[What to produce]
Return only the count of lines in the listing below where the word "autocomplete" appears.

[Raw data]
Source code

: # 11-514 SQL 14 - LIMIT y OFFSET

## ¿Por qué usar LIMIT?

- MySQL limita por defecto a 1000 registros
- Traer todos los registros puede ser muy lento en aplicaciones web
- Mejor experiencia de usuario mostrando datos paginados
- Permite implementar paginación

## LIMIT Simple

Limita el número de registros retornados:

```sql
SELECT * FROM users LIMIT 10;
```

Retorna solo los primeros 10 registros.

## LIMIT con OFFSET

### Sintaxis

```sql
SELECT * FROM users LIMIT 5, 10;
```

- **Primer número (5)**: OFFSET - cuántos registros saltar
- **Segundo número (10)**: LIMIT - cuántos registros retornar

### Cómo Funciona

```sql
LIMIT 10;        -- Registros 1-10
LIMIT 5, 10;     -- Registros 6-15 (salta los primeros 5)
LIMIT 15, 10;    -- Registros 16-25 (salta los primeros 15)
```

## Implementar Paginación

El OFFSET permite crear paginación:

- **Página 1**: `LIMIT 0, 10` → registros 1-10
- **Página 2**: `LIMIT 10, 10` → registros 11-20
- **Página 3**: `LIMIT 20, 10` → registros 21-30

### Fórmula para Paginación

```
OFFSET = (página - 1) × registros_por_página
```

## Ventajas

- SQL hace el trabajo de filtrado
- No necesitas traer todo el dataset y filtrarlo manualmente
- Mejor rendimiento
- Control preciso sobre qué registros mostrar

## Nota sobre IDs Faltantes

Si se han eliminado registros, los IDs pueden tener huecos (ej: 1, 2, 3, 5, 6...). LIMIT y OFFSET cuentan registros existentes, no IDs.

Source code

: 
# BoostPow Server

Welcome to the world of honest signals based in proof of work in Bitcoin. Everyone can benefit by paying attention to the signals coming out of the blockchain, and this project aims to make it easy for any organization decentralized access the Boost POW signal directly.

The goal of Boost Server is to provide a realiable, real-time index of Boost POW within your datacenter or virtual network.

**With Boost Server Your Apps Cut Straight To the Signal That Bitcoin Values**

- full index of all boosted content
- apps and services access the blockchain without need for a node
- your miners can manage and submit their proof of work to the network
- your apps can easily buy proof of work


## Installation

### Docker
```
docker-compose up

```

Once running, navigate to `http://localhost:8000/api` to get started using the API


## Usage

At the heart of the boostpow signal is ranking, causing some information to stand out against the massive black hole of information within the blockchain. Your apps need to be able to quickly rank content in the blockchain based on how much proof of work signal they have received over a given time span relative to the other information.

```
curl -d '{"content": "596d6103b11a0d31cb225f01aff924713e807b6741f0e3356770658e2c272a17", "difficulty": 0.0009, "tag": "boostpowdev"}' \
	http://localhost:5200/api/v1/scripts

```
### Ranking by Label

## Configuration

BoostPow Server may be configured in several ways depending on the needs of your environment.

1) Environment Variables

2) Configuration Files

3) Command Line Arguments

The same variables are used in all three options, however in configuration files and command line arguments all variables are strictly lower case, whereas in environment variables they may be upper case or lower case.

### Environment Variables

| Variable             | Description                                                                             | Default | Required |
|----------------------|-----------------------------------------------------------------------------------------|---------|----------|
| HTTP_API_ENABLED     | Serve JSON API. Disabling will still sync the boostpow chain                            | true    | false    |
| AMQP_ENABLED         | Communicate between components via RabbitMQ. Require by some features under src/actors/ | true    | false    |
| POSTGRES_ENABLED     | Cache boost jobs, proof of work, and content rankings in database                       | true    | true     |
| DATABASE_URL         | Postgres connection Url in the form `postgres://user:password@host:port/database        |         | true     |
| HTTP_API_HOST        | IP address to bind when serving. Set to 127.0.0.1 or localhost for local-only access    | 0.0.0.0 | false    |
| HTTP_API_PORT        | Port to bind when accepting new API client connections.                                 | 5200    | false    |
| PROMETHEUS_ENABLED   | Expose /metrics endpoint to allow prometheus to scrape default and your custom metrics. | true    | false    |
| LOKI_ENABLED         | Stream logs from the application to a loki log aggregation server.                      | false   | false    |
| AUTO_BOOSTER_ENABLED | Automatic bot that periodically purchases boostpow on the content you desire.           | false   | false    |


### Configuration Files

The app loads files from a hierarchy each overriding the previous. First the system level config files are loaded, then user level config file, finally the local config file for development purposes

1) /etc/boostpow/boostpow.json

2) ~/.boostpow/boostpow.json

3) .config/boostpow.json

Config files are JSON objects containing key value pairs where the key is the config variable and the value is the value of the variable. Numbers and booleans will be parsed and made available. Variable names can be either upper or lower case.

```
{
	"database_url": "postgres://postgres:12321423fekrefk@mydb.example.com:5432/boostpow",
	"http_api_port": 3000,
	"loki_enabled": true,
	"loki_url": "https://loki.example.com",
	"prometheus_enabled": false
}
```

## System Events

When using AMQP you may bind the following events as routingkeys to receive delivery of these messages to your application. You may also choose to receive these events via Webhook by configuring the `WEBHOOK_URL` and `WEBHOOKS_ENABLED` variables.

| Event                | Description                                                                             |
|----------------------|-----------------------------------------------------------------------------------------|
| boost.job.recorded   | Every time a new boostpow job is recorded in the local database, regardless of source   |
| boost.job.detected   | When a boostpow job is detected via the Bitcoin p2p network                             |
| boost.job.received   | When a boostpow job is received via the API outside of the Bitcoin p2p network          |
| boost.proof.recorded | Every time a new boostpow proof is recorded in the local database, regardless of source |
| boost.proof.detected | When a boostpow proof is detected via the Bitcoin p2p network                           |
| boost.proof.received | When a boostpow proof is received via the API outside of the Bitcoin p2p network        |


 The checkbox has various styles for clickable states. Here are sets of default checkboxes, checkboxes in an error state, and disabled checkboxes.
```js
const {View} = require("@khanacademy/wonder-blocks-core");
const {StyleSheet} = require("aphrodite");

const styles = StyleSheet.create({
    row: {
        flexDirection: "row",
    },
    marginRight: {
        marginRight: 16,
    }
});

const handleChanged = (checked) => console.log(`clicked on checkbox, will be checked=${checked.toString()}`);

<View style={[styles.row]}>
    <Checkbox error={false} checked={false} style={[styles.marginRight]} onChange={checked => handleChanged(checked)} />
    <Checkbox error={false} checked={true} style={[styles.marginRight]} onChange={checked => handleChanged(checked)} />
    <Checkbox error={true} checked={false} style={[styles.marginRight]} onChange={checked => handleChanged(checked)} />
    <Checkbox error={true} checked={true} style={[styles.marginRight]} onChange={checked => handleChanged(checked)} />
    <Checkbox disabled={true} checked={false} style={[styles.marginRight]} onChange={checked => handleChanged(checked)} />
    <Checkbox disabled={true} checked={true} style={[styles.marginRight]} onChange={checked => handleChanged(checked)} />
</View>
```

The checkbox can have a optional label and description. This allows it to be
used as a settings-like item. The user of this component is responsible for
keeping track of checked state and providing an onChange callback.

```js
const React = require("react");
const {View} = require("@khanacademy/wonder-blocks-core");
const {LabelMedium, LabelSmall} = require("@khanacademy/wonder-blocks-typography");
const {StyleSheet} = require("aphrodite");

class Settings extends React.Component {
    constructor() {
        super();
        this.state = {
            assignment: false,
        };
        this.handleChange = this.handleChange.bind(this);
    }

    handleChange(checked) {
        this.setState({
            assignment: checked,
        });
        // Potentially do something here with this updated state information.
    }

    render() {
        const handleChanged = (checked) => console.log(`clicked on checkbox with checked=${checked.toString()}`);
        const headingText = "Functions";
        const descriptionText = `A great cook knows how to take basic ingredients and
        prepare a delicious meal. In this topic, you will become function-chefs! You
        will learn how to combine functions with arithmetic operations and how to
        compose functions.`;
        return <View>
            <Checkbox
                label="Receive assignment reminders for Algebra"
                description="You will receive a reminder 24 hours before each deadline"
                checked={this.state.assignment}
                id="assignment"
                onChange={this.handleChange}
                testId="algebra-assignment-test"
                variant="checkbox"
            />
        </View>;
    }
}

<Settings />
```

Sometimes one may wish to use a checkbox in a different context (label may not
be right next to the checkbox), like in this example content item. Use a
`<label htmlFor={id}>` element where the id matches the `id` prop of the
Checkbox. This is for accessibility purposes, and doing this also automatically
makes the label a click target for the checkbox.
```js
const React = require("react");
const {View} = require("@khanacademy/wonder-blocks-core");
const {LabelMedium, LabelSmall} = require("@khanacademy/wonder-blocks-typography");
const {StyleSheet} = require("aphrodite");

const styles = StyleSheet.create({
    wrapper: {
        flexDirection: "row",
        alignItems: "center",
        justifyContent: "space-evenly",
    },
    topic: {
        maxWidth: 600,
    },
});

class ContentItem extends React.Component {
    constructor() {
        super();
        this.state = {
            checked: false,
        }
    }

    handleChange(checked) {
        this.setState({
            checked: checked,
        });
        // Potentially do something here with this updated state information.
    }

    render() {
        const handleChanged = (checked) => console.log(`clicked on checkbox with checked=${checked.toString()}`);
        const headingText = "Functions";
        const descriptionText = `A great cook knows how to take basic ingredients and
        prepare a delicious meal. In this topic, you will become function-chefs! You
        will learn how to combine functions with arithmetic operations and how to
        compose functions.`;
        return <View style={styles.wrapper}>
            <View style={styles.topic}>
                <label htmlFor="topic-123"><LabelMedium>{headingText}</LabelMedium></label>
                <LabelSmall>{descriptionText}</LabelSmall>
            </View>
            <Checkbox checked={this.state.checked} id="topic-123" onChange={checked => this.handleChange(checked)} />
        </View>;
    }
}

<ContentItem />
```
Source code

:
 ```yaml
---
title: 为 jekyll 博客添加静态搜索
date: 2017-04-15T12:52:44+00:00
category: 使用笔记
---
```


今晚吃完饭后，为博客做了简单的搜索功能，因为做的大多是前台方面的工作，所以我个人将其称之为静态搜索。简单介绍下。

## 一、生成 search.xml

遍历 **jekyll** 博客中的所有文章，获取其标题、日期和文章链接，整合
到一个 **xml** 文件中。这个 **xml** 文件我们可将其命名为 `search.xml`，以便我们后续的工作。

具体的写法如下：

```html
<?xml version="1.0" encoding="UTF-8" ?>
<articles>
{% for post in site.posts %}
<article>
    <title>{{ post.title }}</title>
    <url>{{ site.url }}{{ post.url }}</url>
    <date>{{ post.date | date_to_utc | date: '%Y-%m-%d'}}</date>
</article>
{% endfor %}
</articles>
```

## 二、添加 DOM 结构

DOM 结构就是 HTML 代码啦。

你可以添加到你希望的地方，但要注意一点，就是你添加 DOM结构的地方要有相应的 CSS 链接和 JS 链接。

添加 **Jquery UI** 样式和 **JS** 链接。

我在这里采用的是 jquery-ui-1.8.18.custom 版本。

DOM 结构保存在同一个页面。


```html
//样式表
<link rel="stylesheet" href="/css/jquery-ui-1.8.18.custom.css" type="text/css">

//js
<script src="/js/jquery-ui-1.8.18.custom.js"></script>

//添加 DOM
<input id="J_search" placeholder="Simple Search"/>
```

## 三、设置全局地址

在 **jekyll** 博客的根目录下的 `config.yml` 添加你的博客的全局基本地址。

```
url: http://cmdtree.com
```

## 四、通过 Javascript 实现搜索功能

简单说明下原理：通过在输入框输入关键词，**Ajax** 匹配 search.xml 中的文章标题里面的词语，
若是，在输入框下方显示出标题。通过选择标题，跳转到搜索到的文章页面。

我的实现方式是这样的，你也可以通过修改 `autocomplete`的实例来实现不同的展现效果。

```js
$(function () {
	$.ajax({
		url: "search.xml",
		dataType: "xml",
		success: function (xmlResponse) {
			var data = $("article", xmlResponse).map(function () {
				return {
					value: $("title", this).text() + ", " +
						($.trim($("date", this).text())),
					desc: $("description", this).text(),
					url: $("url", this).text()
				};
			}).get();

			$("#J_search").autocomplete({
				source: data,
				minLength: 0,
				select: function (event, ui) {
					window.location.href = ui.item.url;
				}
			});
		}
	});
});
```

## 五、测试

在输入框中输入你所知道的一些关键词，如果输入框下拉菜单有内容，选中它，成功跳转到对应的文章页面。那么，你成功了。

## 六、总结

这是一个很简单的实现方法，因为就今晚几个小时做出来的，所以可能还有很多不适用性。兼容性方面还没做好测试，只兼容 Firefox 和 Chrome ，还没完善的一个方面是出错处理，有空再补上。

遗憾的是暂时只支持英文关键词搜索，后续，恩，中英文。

[Your solution]
2